İran basınının, Tahran’daki Türkiye-İran-Rusya üçlü zirvesinden sonra gerçekleşen söz konusu provokasyona yönelik tutumuna bakıldığında Türkiye’ye karşı açık bir şekilde algı operasyonu yürütüldüğünü belirtmek mümkündür. Genel itibarıyla Türkiye’nin güvenlik kaygıları göz ardı edilerek pervasız bir üslupla Suriye’deki muhtemel bir operasyona karşı muhalefet edilmektedir.

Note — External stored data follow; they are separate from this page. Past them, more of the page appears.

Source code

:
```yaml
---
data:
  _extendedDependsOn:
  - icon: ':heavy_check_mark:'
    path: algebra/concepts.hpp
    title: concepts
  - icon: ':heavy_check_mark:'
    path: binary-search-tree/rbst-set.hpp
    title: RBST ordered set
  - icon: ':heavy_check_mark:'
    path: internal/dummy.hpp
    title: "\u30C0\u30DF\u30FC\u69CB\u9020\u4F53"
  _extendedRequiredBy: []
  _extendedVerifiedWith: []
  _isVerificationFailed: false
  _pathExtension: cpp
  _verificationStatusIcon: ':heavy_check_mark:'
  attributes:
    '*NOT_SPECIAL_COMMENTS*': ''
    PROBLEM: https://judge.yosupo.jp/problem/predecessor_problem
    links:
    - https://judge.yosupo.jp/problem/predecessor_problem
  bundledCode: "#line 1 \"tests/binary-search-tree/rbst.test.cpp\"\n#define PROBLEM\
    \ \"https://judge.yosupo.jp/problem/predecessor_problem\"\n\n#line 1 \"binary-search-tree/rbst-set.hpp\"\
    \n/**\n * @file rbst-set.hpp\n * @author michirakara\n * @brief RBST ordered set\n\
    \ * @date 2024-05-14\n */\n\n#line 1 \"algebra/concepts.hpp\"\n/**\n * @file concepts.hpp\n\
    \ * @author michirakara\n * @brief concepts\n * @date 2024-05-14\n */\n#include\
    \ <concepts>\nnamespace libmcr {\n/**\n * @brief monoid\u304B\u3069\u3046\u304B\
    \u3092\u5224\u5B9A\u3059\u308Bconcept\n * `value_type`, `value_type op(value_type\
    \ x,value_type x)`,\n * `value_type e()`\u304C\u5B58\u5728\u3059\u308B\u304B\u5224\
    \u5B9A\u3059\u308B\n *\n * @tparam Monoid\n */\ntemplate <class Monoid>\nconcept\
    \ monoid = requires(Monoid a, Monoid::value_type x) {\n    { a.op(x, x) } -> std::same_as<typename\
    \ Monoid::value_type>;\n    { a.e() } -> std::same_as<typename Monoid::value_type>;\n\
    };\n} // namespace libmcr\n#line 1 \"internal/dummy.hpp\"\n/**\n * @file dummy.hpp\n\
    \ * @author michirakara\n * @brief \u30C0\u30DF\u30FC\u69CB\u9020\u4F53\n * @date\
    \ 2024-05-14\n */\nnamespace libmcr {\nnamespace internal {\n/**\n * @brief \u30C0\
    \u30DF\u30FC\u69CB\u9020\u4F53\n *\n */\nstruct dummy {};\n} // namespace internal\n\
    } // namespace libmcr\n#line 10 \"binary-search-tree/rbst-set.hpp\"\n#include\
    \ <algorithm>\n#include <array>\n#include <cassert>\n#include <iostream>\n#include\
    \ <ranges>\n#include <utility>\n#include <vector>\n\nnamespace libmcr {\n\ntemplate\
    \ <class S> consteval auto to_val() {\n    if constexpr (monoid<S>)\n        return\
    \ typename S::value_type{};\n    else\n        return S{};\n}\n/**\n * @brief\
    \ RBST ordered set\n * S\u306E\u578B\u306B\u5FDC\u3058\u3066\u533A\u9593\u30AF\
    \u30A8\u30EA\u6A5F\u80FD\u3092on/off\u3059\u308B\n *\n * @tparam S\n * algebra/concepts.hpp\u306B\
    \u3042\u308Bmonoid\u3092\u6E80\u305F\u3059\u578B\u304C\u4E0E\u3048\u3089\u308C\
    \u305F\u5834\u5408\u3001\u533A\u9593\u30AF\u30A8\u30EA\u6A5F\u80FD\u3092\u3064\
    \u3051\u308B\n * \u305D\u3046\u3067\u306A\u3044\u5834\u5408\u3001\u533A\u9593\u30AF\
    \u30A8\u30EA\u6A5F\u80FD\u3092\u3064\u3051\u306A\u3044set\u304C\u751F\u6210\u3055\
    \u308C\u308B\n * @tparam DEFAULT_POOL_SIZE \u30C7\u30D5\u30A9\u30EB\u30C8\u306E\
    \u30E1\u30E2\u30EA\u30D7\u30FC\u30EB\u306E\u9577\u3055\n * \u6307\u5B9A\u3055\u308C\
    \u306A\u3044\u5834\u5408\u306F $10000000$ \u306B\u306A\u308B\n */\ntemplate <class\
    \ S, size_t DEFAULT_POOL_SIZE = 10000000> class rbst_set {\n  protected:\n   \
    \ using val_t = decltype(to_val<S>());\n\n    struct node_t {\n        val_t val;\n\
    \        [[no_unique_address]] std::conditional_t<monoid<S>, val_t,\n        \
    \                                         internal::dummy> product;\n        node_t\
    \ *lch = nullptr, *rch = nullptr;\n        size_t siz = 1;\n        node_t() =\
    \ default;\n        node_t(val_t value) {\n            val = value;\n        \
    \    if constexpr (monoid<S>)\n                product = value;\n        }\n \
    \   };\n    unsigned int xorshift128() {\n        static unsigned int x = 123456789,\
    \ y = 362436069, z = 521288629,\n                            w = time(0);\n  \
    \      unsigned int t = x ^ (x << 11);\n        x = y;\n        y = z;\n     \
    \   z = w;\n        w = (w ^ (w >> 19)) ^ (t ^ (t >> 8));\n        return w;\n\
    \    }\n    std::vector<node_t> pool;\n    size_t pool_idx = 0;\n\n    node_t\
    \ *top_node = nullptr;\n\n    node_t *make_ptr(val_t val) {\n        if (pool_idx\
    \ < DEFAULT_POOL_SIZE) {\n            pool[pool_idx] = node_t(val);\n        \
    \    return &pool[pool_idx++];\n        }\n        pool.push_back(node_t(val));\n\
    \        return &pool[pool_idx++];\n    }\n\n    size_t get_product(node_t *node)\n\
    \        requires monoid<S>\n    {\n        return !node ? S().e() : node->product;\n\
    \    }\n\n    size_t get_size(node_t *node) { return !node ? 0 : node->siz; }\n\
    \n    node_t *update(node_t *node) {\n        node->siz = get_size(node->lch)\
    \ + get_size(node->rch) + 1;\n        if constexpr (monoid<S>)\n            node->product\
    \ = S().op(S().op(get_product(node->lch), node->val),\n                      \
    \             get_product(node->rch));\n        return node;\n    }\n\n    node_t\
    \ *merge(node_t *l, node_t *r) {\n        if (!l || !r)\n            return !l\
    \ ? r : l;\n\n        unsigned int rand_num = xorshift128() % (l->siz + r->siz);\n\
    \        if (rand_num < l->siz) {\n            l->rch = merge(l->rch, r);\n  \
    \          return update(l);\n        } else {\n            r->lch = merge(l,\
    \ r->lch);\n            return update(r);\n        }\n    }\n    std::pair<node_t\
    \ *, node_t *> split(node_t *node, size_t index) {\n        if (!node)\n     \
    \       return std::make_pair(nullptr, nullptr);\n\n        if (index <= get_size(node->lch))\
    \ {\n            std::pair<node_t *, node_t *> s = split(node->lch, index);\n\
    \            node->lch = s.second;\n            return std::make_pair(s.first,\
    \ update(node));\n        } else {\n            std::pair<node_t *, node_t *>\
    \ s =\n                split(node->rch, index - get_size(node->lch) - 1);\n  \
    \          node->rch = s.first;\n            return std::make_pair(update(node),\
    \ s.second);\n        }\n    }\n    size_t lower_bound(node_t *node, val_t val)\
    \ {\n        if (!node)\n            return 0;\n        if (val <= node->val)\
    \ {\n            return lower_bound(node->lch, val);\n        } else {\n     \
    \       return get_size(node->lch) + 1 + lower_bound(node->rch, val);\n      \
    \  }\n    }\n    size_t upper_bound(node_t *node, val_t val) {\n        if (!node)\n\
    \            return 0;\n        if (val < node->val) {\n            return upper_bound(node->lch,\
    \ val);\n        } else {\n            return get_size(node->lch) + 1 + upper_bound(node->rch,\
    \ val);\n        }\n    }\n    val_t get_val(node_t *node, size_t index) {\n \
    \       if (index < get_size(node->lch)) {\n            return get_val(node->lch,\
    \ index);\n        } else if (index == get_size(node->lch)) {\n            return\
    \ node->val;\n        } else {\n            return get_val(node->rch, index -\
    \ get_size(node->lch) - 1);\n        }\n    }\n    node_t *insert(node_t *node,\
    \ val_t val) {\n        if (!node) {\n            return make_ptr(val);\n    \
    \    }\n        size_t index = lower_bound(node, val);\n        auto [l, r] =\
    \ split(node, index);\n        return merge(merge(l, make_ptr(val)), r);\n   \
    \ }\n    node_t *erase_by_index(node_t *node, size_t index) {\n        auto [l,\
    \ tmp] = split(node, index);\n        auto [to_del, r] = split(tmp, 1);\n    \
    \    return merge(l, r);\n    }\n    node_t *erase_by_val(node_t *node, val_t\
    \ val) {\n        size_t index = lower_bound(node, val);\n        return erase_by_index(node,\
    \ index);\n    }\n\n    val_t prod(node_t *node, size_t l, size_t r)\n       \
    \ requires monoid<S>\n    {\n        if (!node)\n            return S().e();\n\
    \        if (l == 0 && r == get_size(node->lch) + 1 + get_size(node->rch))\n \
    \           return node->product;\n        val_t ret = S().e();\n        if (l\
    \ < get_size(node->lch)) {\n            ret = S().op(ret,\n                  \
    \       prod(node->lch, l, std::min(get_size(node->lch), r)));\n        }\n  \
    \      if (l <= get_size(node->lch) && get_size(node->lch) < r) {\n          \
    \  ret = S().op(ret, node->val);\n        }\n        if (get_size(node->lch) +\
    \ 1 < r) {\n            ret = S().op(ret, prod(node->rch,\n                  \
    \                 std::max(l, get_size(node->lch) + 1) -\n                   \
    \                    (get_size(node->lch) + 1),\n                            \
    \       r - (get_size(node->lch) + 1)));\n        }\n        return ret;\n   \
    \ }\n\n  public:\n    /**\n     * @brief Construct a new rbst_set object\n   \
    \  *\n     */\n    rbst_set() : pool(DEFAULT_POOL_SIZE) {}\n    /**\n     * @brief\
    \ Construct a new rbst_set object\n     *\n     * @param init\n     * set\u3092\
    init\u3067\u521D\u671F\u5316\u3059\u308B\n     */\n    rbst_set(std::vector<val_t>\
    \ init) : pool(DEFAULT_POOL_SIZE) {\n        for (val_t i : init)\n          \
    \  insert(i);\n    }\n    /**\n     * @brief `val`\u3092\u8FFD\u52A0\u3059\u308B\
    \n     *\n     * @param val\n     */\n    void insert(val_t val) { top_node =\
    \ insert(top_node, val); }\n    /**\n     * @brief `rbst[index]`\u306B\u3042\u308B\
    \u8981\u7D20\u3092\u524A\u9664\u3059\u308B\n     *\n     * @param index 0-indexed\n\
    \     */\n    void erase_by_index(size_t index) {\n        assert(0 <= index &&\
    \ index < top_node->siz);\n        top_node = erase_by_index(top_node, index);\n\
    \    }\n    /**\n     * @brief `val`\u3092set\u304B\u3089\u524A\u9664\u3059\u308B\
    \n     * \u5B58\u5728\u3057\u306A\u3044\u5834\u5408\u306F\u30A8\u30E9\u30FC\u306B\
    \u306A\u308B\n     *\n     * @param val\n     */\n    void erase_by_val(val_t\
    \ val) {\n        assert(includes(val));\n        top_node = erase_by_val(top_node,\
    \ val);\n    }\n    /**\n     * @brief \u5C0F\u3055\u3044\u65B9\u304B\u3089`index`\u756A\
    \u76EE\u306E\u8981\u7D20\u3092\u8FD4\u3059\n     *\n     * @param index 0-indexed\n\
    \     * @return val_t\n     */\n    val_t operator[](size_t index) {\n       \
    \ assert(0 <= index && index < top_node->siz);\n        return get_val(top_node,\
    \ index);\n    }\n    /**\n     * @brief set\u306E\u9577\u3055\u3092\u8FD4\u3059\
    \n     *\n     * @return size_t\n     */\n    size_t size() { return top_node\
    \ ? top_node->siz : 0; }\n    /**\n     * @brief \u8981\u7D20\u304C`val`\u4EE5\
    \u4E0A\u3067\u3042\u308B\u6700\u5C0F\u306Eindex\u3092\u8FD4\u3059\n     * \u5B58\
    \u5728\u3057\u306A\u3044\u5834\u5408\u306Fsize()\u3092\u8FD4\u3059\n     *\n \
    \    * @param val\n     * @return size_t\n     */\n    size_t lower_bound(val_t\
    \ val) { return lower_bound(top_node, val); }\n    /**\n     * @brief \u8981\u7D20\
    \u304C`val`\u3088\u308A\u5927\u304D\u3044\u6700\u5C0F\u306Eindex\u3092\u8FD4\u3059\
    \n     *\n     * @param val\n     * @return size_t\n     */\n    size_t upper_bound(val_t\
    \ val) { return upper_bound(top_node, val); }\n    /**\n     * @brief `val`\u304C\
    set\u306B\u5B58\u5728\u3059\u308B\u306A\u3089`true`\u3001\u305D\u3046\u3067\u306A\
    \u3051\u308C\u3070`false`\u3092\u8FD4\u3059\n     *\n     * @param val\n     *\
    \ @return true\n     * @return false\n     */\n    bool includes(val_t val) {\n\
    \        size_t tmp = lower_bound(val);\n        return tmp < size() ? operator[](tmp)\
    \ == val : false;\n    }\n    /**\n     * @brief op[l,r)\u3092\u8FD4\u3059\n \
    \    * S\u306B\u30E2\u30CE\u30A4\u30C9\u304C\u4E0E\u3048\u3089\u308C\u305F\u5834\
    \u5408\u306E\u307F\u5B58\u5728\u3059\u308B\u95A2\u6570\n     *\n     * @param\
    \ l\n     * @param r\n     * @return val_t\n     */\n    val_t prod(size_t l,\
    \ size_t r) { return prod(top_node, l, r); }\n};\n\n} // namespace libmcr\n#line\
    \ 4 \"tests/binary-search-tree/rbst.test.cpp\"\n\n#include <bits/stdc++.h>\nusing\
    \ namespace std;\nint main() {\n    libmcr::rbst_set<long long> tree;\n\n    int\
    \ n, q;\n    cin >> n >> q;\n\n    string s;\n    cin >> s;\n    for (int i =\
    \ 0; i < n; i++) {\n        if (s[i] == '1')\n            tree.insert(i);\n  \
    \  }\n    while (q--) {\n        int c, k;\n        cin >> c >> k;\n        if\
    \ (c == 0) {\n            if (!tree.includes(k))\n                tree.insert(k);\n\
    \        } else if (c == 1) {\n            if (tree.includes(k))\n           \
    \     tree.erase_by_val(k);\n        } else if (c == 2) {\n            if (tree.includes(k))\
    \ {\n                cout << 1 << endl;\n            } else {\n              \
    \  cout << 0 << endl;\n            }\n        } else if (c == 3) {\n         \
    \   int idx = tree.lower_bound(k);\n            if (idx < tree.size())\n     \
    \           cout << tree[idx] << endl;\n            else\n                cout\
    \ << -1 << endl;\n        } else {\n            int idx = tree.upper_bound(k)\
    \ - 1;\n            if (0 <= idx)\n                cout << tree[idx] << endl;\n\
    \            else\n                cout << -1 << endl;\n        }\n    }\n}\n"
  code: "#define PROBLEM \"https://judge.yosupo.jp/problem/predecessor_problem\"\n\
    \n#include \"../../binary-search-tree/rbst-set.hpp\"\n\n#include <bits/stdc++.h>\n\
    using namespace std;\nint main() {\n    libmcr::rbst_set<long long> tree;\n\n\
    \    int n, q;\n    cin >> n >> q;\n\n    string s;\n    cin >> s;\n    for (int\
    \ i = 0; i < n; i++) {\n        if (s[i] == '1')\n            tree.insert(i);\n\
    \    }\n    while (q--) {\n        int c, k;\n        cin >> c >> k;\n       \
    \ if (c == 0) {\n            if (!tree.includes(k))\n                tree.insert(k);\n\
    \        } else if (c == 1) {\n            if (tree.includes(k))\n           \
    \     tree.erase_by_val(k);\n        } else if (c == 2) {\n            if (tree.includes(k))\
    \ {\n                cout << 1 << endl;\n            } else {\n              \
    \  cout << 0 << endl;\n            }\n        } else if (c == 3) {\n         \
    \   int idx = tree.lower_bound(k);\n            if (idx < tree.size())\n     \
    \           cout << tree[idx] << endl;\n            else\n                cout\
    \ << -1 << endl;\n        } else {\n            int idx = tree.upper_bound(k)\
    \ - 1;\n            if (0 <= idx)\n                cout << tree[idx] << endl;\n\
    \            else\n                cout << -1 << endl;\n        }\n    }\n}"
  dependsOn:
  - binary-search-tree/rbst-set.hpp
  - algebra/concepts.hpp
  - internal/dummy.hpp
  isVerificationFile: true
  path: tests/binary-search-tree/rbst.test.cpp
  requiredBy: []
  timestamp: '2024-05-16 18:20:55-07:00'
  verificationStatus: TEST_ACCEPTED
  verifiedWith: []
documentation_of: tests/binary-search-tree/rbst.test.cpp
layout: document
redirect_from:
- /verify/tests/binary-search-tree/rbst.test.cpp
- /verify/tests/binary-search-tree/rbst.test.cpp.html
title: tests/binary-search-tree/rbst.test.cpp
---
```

Şiddetli Yağışlardan Kaynaklanan Sel Felaketi

İran’da Tahran başta olmak üzere ülkenin büyük kısmını etkisi altına alan ve birçok can kaybına neden olan şiddetli yağışlardan kaynaklı sel felaketi, İran basınının gündemini meşgul eden diğer bir gelişmedir. Reformcu cenahın önde gelen yayınlarından Şark gazetesi, “Tekrarlanan Sel, Tekrarlanan Olaylar” başlıklı yazısıyla 2019 yılında İran’da yaşanan sel felaketlerindeki hatalı kriz yönetiminden ders alınmadığına dikkat çekmiştir. Bunun yanında vatandaşları sel, taşkın ve heyelan gibi tehlikelere karşı bilgilendiren uyarı mesajının; sel felaketinden önce değil, sonra gönderildiğini vurgulayarak krizin doğru yönetilememesinin daha fazla can kaybına neden olduğu yorumuna yer vermiştir. Aftab-ı Yezd gazetesi de benzer bir çerçeve çizerken İktisad-ı Ser Amed gazetesi “Yeniden Sel Yönetimi Krizi” manşetine yer vermiştir.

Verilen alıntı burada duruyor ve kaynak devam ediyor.